Sì e no. Sì, perché lì c’era la formazione del mercato comune, con i limiti agli aiuti di stato, che possono creare squilibri nei mercati. No, perché fino a tempi recenti il divieto di aiuti di stato non è stato inteso in termini così pervasivi. Insomma, è un divieto che ha una ampia potenzialità

 

Come si manifesta questa potenzialità?

Erodendo lo stato, come è accaduto nei due casi che ho ricordato, la trasformazione delle concessioni in contratti di concessione e i limiti ai salvataggi statali delle banche, con accollo alla finanza pubblica del relativo costo. Quali migliori prove del progresso dell’Unione europea come potere sovranazionale?

 

Vedo che lei è ottimista e considera l’Unione europea un organismo vivo e vitale, contrariamente a molti che ne lamentano le debolezze.

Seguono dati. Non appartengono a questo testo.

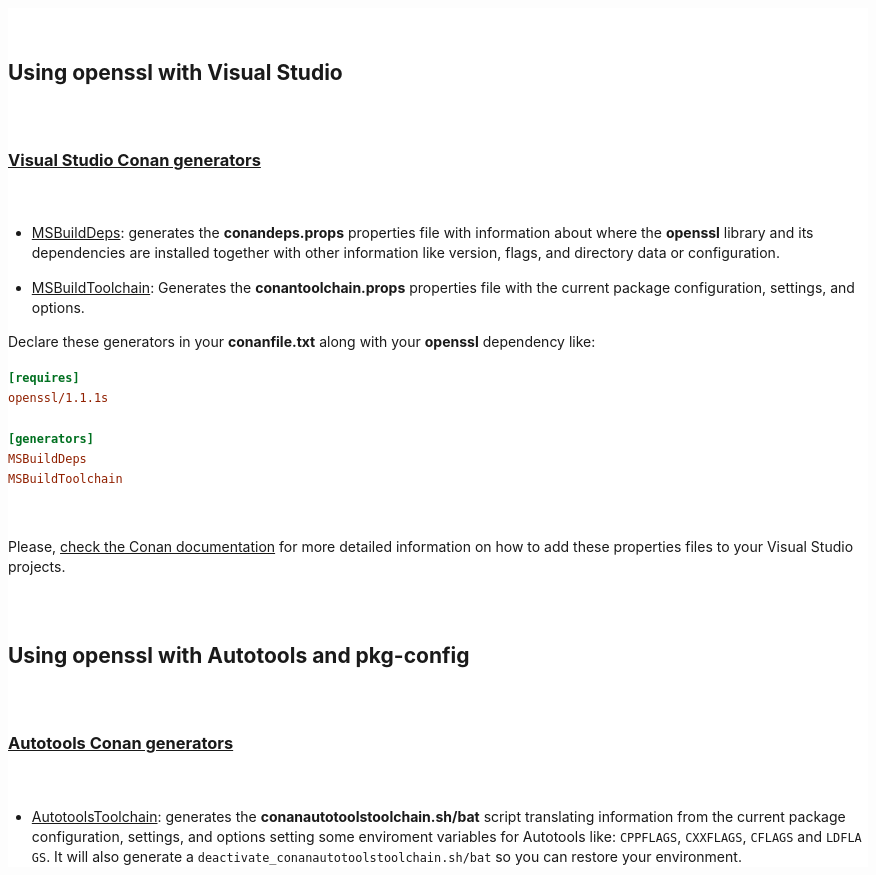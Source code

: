 

<br>

## Using openssl with Visual Studio

<br>

### [Visual Studio Conan generators](https://docs.conan.io/en/latest/reference/conanfile/tools/microsoft.html)

<br>

* [MSBuildDeps](https://docs.conan.io/en/latest/reference/conanfile/tools/microsoft.html#msbuilddeps): generates the **conandeps.props** properties file with information about where the **openssl** library and its dependencies  are installed together with other information like version, flags, and directory data or configuration.

* [MSBuildToolchain](https://docs.conan.io/en/latest/reference/conanfile/tools/microsoft.html#msbuildtoolchain): Generates the **conantoolchain.props** properties file with the current package configuration, settings, and options.

Declare these generators in your **conanfile.txt** along with your **openssl** dependency like:

```ini
[requires]
openssl/1.1.1s

[generators]
MSBuildDeps
MSBuildToolchain
```

<br>

Please, [check the Conan documentation](https://docs.conan.io/en/latest/reference/conanfile/tools/microsoft.html) for more detailed information on how to add these properties files to your Visual Studio projects.



<br>

## Using openssl with Autotools and pkg-config

<br>

### [Autotools Conan generators](https://docs.conan.io/en/latest/reference/conanfile/tools/gnu.html)

<br>

* [AutotoolsToolchain](https://docs.conan.io/en/latest/reference/conanfile/tools/gnu/autotoolstoolchain.html): generates the **conanautotoolstoolchain.sh/bat** script translating information from the current package configuration, settings, and options setting some enviroment variables for Autotools like: ``CPPFLAGS``, ``CXXFLAGS``, ``CFLAGS`` and ``LDFLAGS``. It will also generate a ``deactivate_conanautotoolstoolchain.sh/bat`` so you can restore your environment.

Debolezze ce ne sono, e tante. Le ha analizzate molto bene uno dei nostri più acuti studiosi di scienza politica, Sergio Fabbrini, in un libro intitolato Sdoppiamento. Una prospettiva nuova per l’Europa, edito da Laterza. Chi vuole capire la complessa fabbrica dell’Europa deve leggere questo libro, che è un’autentica e illuminante guida nei labirinti, nelle oscurità e nelle complicazioni dell’Unione europea, ma anche una illustrazione dei suoi successi (pensi che gli stati si sono sviluppati in un arco oscillante tra 3 e 5 secoli, l’Unione solo in 60 anni). Ma debbo aggiungere che, mentre trovo esemplare la parte analitica, la diagnosi, contenuta in quest’opera, non sono convinto dalla proposta che l’autore avanza, quella di sdoppiare le due anime, quella del mercato comune e quella dell’Unione politica.

 

Previsioni sul futuro?

Auspici, più che previsioni. Quello di una integrazione crescente, seguendo i due punti cardinali scritti nei trattati europei: una “unione sempre più stretta” e il rispetto delle “tradizioni costituzionali comuni”. Il primo principio guarda al futuro, il secondo tiene conto del passato. Preferisco questi a quelli che evoca la Corte costituzionale tedesca, orientata in una direzione chiaramente diversa da quella della cancelliera (sempre la questione dell’identità nazionale; ora, nella decisione del 18 luglio 2017 relativa all’acquisto di obbligazioni statali da parte della Banca centrale europea, anche la questione della responsabilità di bilancio dei parlamenti nazionali). Un libro dell’anno scorso di un nostro dottissimo storico senese, Giulio Cianferotti, intitolato 1914. Le Università italiane e la Germania, edito dal Mulino, ricorda che prima dello scoppio della guerra mondiale del 1915-’18 vi era una generazione di studiosi arrivata a quarant’anni senza conoscere passaporti e che questa civiltà senza passaporto conosceva anche il libero flusso dei capitali. Questo è il mio auspicio per il futuro.